Ce matin à 6h après une nuit de débats, la loi intitulée “Mesures d’urgence pour la protection du pouvoir d’achat” a été adoptée en première lecture. Le groupe LFI-NUPES a voté contre. Je reviens ici sur les raisons de ce vote.

La situation sociale est grave. L’INSEE a révélé que sur un an les prix avaient augmenté de 5,8% en juin 2022. Sur la même période, selon le Magazine « Que Choisir », la hausse atteint 24% pour l’essence, 28% pour le gaz et 7% pour l’alimentaire. Pour le seul premier trimestre 2022, les loyers onti augmenté de 2,48%. Ces hausses frappent encore plus les ménages modestes, qui allouent près de 50% de leurs revenus au loyer. Ces hausses conduisent à de nombreuses luttes sur les salaires en France (SNCF, Transavia, Golden Tulip) et en Europe (poste britannique).

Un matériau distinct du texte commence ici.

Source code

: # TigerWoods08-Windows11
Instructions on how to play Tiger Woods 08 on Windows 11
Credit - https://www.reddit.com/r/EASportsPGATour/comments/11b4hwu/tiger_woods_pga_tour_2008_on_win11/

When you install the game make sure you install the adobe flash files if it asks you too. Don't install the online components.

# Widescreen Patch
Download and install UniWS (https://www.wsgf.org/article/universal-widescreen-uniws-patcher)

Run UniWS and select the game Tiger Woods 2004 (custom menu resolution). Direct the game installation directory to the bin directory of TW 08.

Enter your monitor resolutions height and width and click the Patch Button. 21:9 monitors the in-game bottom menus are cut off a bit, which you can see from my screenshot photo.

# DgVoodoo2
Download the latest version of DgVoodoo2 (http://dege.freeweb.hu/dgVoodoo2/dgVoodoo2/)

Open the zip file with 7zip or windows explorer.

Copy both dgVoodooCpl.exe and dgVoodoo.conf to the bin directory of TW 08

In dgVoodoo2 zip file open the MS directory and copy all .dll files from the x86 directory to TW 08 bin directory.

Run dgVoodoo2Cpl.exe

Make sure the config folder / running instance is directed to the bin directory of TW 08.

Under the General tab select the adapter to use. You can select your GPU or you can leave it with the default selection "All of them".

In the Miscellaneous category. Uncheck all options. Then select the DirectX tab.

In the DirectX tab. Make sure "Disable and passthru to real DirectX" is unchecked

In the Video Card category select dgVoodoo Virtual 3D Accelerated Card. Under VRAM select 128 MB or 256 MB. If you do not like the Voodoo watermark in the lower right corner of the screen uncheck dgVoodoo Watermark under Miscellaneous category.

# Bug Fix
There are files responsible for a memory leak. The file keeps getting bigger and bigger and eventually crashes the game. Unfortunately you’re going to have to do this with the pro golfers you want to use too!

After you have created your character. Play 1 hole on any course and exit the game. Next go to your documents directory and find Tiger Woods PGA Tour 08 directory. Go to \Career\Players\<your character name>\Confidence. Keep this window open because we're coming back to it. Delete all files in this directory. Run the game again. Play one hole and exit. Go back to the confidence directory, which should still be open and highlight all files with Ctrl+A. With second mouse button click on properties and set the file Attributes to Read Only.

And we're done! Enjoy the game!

Mais la situation récente a aussi été marquée par deux canicules exceptionnelles qui ont conduit à des mégas feux détruisant près de 20 000 hectares de forêts dans les Landes. Comment ne pas voir les conséquences désastreuses du changement climatique et l’urgence de sortir des énergies fossiles ?

Or cette loi, mal rédigée, faite de bric et de broc, ne répond en rien aux enjeux de la période et le gouvernement a refusé la plupart des amendements qui auraient pu en améliorer le contenu. D’une part, la loi ne compense pas la perte de la valeur de nos revenus avec l’inflation ; d’autre part elle aggrave les émissions de gaz à effet de serre avec l’importation de gaz de schiste américains et la relance d’une centrale à charbon. 

Entrons dans les détails. L’article 1 prévoit l’augmentation du plafond de la prime dite Macron. Cette prime défiscalisée peut être versée par les entreprises aux salariés. Cette mesure pose plusieurs problèmes. D’abord, elle ne bénéficiera pas à tous les salariés, mais seulement ceux qui sont dans des entreprises qui ont les moyens et la volonté de la verser. En 2021, 4 millions de personnes l’ont touchée sur 25 millions de salariés (soit 16%) et le montant moyen versé était de 506 euros en moyenne, bien en deçà du plafond de 1000€. Rien n’indique que l’augmentation du plafond changera dans les mêmes proportions l’augmentation des versements. Mais surtout des primes versées annuellement et sans aucune garantie ne constituent pas une solution pour des millions de citoyens pour payer chaque mois l’essence et l’alimentation ou pour avoir une garantie pour un bailleur. Pire, les entreprises qui ont des marges importantes pourront verser cette prime défiscalisée en lieu et place d’une augmentation de salaires. C’est donc possiblement un frein à de vraies augmentations de salaires. Or comme ces primes sont défiscalisées, c’est un manque à gagner de cotisations pour la sécurité sociale, ce qui risque de peser notamment sur le système de  retraites.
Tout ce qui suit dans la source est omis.